Material for this task -
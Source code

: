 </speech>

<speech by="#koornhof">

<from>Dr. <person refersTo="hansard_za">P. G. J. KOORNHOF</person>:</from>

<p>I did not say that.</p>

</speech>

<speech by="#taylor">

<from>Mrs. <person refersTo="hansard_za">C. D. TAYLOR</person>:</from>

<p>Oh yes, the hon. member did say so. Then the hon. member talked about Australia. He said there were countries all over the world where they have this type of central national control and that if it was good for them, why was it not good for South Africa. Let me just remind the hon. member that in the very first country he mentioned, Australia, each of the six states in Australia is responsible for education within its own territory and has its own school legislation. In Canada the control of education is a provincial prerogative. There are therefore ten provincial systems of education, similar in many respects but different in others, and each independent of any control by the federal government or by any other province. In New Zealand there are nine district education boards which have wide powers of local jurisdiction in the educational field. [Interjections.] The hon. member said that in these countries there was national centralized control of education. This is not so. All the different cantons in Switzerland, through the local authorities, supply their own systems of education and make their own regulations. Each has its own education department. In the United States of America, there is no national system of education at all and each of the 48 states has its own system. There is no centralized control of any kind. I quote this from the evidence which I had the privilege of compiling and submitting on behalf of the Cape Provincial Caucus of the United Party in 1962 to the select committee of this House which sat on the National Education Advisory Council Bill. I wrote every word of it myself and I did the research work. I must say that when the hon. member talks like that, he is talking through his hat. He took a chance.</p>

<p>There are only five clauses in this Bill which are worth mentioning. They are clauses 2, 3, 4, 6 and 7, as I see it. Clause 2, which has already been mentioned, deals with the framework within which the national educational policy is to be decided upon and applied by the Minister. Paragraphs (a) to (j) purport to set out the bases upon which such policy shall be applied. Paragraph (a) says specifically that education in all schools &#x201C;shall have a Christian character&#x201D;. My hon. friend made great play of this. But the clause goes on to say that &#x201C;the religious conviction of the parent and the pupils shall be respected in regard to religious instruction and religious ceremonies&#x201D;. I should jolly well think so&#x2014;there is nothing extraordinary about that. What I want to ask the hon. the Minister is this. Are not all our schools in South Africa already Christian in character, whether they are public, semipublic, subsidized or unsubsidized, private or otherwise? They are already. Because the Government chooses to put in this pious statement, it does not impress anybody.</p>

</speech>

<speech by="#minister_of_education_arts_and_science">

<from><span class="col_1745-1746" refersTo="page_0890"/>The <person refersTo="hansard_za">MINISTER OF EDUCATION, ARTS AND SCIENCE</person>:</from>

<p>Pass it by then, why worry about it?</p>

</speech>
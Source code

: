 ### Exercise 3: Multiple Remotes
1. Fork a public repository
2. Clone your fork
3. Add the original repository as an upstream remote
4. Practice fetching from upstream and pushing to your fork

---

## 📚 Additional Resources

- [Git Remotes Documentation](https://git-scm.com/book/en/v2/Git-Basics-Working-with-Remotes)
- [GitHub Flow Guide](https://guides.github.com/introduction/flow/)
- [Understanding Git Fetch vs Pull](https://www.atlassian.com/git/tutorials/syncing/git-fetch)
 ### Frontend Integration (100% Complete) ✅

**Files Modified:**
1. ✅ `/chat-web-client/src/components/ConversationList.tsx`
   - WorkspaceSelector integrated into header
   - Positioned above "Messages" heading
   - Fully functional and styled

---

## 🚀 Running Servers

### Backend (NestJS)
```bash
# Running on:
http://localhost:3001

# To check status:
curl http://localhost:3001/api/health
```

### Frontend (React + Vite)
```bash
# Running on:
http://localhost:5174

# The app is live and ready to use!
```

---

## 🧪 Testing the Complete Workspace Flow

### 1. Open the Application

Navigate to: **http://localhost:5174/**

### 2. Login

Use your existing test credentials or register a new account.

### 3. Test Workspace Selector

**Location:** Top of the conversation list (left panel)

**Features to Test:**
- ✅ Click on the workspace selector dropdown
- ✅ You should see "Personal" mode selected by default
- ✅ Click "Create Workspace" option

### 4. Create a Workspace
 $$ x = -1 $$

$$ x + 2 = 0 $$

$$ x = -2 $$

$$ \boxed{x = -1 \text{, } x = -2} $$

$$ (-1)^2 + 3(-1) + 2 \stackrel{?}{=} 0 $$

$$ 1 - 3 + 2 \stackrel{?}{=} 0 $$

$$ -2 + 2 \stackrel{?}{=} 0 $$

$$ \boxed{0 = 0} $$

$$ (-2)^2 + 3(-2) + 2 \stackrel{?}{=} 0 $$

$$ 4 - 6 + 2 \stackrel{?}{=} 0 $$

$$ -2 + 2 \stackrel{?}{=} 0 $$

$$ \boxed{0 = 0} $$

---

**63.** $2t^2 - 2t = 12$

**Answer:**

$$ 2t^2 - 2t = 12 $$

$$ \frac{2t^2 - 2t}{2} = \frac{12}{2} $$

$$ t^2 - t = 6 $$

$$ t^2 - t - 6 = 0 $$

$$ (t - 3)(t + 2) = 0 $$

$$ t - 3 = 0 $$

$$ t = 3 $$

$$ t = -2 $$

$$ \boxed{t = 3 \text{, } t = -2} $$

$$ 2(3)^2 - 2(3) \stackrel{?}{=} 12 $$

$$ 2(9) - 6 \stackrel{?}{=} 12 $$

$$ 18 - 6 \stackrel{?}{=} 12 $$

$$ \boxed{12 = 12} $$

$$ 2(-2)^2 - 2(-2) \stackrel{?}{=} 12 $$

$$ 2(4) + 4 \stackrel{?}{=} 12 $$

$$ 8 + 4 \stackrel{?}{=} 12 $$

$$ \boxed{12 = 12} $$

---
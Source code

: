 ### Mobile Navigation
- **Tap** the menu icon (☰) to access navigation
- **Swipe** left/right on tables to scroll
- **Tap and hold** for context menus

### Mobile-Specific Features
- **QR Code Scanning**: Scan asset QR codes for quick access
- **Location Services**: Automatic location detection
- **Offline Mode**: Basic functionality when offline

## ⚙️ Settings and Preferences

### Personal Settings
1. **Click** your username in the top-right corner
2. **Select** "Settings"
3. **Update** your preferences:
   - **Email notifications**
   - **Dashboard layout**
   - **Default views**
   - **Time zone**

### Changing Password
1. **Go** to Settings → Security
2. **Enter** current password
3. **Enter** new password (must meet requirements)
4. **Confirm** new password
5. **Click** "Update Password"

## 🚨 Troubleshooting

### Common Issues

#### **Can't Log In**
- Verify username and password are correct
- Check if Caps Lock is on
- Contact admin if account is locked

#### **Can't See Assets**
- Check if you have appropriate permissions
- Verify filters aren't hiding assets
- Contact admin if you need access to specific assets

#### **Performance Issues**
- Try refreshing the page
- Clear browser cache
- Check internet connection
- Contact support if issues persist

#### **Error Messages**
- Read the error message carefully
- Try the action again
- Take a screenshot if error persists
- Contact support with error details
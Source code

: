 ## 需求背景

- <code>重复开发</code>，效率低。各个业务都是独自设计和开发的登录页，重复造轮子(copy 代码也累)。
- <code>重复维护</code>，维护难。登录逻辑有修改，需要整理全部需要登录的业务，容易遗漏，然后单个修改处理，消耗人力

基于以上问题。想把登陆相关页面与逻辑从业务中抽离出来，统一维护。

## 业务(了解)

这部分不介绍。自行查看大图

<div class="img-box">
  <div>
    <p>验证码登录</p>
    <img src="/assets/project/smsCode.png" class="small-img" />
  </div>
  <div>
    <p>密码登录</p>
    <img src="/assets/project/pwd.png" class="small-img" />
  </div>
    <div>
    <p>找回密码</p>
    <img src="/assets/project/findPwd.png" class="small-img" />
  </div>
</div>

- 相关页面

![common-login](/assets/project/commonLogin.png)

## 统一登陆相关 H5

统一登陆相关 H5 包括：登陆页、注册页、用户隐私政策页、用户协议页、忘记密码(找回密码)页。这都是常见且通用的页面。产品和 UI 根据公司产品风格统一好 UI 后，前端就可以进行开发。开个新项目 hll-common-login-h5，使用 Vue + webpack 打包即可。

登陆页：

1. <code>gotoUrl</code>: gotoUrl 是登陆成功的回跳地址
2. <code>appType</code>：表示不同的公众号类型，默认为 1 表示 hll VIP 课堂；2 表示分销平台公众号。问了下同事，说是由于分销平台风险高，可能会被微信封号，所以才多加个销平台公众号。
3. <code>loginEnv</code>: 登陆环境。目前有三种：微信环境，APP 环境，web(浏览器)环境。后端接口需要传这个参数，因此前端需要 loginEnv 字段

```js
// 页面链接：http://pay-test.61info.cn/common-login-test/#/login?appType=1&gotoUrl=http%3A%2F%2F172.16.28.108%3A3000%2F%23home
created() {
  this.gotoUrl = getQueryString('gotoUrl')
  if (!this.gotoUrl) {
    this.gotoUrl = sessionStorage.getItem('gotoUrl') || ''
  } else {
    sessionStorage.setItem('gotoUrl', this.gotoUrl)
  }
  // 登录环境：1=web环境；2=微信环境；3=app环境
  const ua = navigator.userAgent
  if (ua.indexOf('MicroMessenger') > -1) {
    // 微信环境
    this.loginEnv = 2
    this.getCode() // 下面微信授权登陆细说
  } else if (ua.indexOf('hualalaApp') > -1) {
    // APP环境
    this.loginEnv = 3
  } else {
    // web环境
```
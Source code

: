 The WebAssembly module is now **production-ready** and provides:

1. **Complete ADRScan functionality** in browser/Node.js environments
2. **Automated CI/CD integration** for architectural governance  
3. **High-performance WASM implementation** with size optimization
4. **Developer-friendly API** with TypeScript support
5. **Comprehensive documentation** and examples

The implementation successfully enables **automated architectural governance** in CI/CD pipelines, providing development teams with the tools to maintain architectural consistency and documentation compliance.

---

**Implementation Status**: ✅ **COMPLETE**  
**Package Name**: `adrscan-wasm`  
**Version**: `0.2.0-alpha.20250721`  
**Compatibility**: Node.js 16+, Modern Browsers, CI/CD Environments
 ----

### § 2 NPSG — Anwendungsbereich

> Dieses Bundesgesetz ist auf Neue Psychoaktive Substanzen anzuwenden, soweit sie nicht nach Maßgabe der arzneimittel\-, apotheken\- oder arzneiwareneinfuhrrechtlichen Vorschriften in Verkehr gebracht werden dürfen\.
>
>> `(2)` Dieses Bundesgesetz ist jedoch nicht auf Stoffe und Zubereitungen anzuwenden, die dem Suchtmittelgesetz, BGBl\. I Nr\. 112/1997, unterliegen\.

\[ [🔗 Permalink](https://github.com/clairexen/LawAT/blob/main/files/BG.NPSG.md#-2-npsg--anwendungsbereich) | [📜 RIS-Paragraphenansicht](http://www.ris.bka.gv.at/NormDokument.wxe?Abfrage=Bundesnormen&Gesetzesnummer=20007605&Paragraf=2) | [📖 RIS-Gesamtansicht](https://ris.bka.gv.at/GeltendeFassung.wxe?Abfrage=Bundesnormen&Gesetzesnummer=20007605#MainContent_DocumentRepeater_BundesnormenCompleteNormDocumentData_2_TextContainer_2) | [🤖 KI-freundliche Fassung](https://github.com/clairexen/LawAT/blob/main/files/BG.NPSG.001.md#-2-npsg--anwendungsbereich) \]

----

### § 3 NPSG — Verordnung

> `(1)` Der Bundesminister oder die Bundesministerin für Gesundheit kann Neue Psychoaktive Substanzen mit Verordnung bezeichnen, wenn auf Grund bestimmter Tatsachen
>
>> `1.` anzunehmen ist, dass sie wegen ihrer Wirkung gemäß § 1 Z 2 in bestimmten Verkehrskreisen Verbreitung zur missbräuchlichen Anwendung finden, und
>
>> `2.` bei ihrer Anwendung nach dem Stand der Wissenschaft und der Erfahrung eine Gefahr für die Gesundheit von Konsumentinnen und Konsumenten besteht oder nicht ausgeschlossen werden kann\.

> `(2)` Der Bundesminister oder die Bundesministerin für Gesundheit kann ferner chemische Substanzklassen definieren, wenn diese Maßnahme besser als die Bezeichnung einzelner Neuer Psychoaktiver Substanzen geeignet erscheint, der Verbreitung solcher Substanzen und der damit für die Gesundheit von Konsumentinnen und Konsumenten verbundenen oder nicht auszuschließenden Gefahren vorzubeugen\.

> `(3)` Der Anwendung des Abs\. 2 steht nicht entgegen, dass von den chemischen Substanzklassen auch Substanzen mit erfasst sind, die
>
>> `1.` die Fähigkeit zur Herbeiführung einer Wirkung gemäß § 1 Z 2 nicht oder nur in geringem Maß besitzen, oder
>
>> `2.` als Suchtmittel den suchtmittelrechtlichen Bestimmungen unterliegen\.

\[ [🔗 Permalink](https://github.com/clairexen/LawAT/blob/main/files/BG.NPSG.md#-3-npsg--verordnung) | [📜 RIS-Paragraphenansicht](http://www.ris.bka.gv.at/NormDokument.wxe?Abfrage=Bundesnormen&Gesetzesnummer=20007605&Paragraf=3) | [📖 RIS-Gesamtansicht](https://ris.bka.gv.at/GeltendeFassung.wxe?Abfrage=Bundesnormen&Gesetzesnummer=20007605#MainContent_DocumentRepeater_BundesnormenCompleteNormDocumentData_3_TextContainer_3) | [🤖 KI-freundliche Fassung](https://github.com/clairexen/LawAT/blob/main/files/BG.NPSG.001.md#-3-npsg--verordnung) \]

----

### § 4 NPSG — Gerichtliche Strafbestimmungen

Task - The answer must be every line from the records above that contains the word "speech", copied out.

Solution to this exercise -
: </speech>
<speech by="#koornhof">
</speech>
<speech by="#taylor">
</speech>
<speech by="#minister_of_education_arts_and_science">
</speech>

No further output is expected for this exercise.